KW:薬物療法・パーキンソン病・漢方薬・生薬・厚朴・白芍・半夏・甘草

Q:パーキンソン病に効果があるとされる漢方薬について

A:何等かの形でパーキンソン病に有効ではないかとされている生薬として『厚朴・白芍・甘草・半夏』等が挙げられている。

厚朴』:鎮痙作用が報告されている。煎汁は動物の遊離腸管の緊張を低下し、横紋筋の強直性収縮に対して軽度の緩解作用がある。本品の含有成分であるmagnocurarineにはクラーレ様作用、抗痙攣作用、magnolol及びhonokiolには鎮静、運動抑制、中枢性筋弛緩、抗胃潰瘍作用、抗菌作用、β-eudesmolには神経筋接合部遮断作用等が知られる。magnocurarine、β-eudesmolは各種標本で神経筋接合部での神経伝達を遮断し、クラーレ様作用が認められるという。
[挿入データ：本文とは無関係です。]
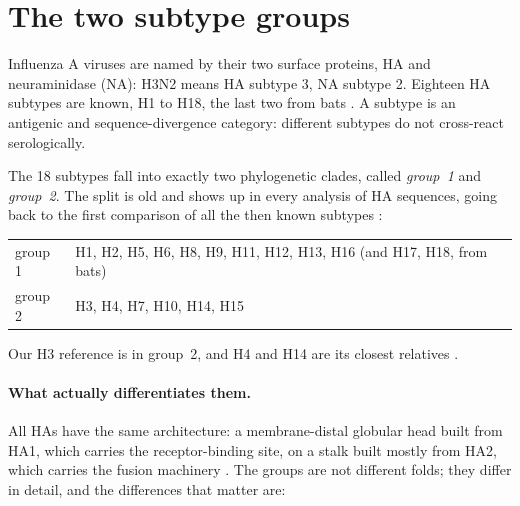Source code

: \documentclass[11pt,a4paper]{article}
\begin{document}
\section{The two subtype groups}
\label{sec:groups}

Influenza A viruses are named by their two surface proteins, HA and
neuraminidase (NA): H3N2 means HA subtype 3, NA subtype 2. Eighteen HA subtypes
are known, H1 to H18, the last two from bats \cite{tong2013}. A subtype is an
antigenic and sequence-divergence category: different subtypes do not
cross-react serologically.

The 18 subtypes fall into exactly two phylogenetic clades, called
\emph{group~1} and \emph{group~2}. The split is old and shows up in every
analysis of HA sequences, going back to the first comparison of all the then
known subtypes \cite{air1981,nobusawa1991}:

\begin{center}
\begin{tabular}{@{}ll@{}}
\toprule
group 1 & H1, H2, H5, H6, H8, H9, H11, H12, H13, H16 (and H17, H18, from bats) \\
group 2 & H3, H4, H7, H10, H14, H15 \\
\bottomrule
\end{tabular}
\end{center}

\noindent
Our H3 reference is in group~2, and H4 and H14 are its closest relatives
\cite{air1981,nobusawa1991}.

\paragraph{What actually differentiates them.}
All HAs have the same architecture: a membrane-distal globular head built from
HA1, which carries the receptor-binding site, on a stalk built mostly from HA2,
which carries the fusion machinery \cite{wilson1981,skehel2000}. The groups are
not different folds; they differ in detail, and the differences that matter are:
\end{document}
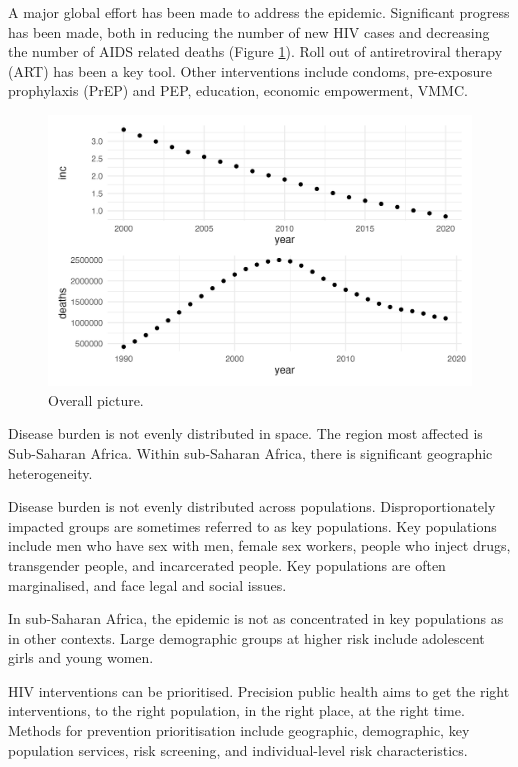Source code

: \documentclass[a4paper, nobind]{templates/ociamthesis}
\begin{document}
A major global effort has been made to address the epidemic.
Significant progress has been made, both in reducing the number of new HIV cases and decreasing the number of AIDS related deaths (Figure \ref{fig:overall-picture}).
Roll out of antiretroviral therapy (ART) has been a key tool.
Other interventions include condoms, pre-exposure prophylaxis (PrEP) and PEP, education, economic empowerment, VMMC.

\begin{figure}

{\centering \includegraphics[width=0.95\linewidth]{figures/introduction/overall-picture} 

}

\caption{Overall picture.}\label{fig:overall-picture}
\end{figure}

Disease burden is not evenly distributed in space.
The region most affected is Sub-Saharan Africa.
Within sub-Saharan Africa, there is significant geographic heterogeneity.

Disease burden is not evenly distributed across populations.
Disproportionately impacted groups are sometimes referred to as key populations.
Key populations include men who have sex with men, female sex workers, people who inject drugs, transgender people, and incarcerated people.
Key populations are often marginalised, and face legal and social issues.

In sub-Saharan Africa, the epidemic is not as concentrated in key populations as in other contexts.
Large demographic groups at higher risk include adolescent girls and young women.

HIV interventions can be prioritised.
Precision public health aims to get the right interventions, to the right population, in the right place, at the right time.
Methods for prevention prioritisation include geographic, demographic, key population services, risk screening, and individual-level risk characteristics.
\end{document}
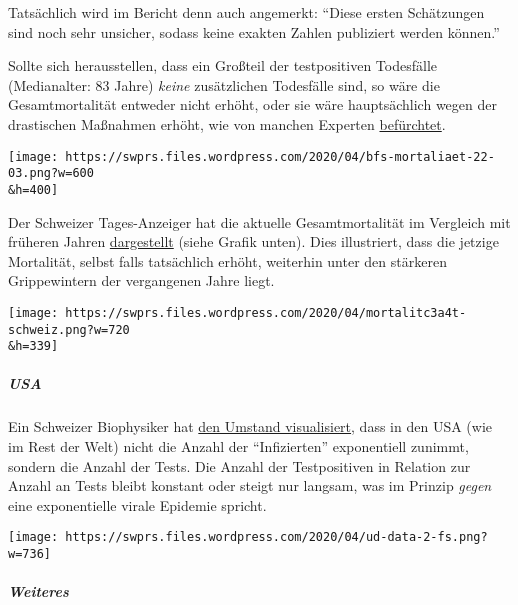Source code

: Tatsächlich wird im Bericht denn auch angemerkt: ``Diese ersten
Schätzungen sind noch sehr unsicher, sodass keine exakten Zahlen
publiziert werden können.''

Sollte sich herausstellen, dass ein Großteil der testpositiven
Todesfälle (Medianalter: 83 Jahre) \emph{keine} zusätzlichen Todesfälle
sind, so wäre die Gesamtmortalität entweder nicht erhöht, oder sie wäre
hauptsächlich wegen der drastischen Maßnahmen erhöht, wie von manchen
Experten
\href{https://swprs.org/offener-brief-von-professor-sucharit-bhakdi-an-bundeskanzlerin-dr-angela-merkel/}{befürchtet}.

\texttt{[image: https://swprs.files.wordpress.com/2020/04/bfs-mortaliaet-22-03.png?w=600\\\&h=400]}

Der Schweizer Tages-Anzeiger hat die aktuelle Gesamtmortalität im
Vergleich mit früheren Jahren
\href{https://interaktiv.tagesanzeiger.ch/2020/uebersterblichkeit-wegen-coronavirus/}{dargestellt}
(siehe Grafik unten). Dies illustriert, dass die jetzige Mortalität,
selbst falls tatsächlich erhöht, weiterhin unter den stärkeren
Grippewintern der vergangenen Jahre liegt.

\texttt{[image: https://swprs.files.wordpress.com/2020/04/mortalitc3a4t-schweiz.png?w=720\\\&h=339]}

\hypertarget{usa}{%
\subparagraph{\texorpdfstring{\textbf{USA}}{USA}}\label{usa}}

Ein Schweizer Biophysiker hat
\href{https://swprs.org/rate-of-positive-covid19-tests/}{den Umstand
visualisiert}, dass in den USA (wie im Rest der Welt) nicht die Anzahl
der ``Infizierten'' exponentiell zunimmt, sondern die Anzahl der Tests.
Die Anzahl der Test­positiven in Relation zur Anzahl an Tests bleibt
konstant oder steigt nur langsam, was im Prinzip \emph{gegen} eine
exponentielle virale Epidemie spricht.

\texttt{[image: https://swprs.files.wordpress.com/2020/04/ud-data-2-fs.png?w=736]}

\hypertarget{weiteres}{%
\subparagraph{\texorpdfstring{\textbf{Weiteres}}{Weiteres}}\label{weiteres}}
厚朴エーテルエキス、magnolol、honokiolにはラット経口又は腹腔内投与で、アポモルヒネ、メタンフェタミン、モルヒネによる筋緊張を緩和させ、ストリキニーネ、ピクロトキシン、ペンテトラゾール、ニコチンによる振戦を抑制し、電撃やペニシリンの脳室内投与による痙攣などを抑制することが報告されている。

『白芍』:鎮痙・鎮痛作用が報告されている。家兎の遊離腸管及びラットの体内の胃・子宮平滑筋に対し、収縮力を減弱し、運動を抑制する。その他、鎮静作用が報告されており、配糖体は中枢神経系を抑制するとされている。

半夏』:鎮静作用が認められている。有効成分はalkaloidの一種である。

『甘草』:鎮痙作用。平滑筋の活動を抑制し、動物の遊離した腸管平滑筋に対して鎮痙作用がある。glycyrrhizinを殆ど含まないFM100分画は、中枢抑制的に働き、マウスの自発運動を低下させ、体温降下、呼吸抑制、鎮静作用があり、ヘキソバルビタール睡眠時間延長も認められる。また、実験的な痙攣を抑制する作用も報告されている。特にisoliquiritigeninに強い痙攣作用が検出されている。甘草煎液は、モルモット摘出回腸の低頻度経壁刺激、DMPP、acetylcholine、K+を抑制する。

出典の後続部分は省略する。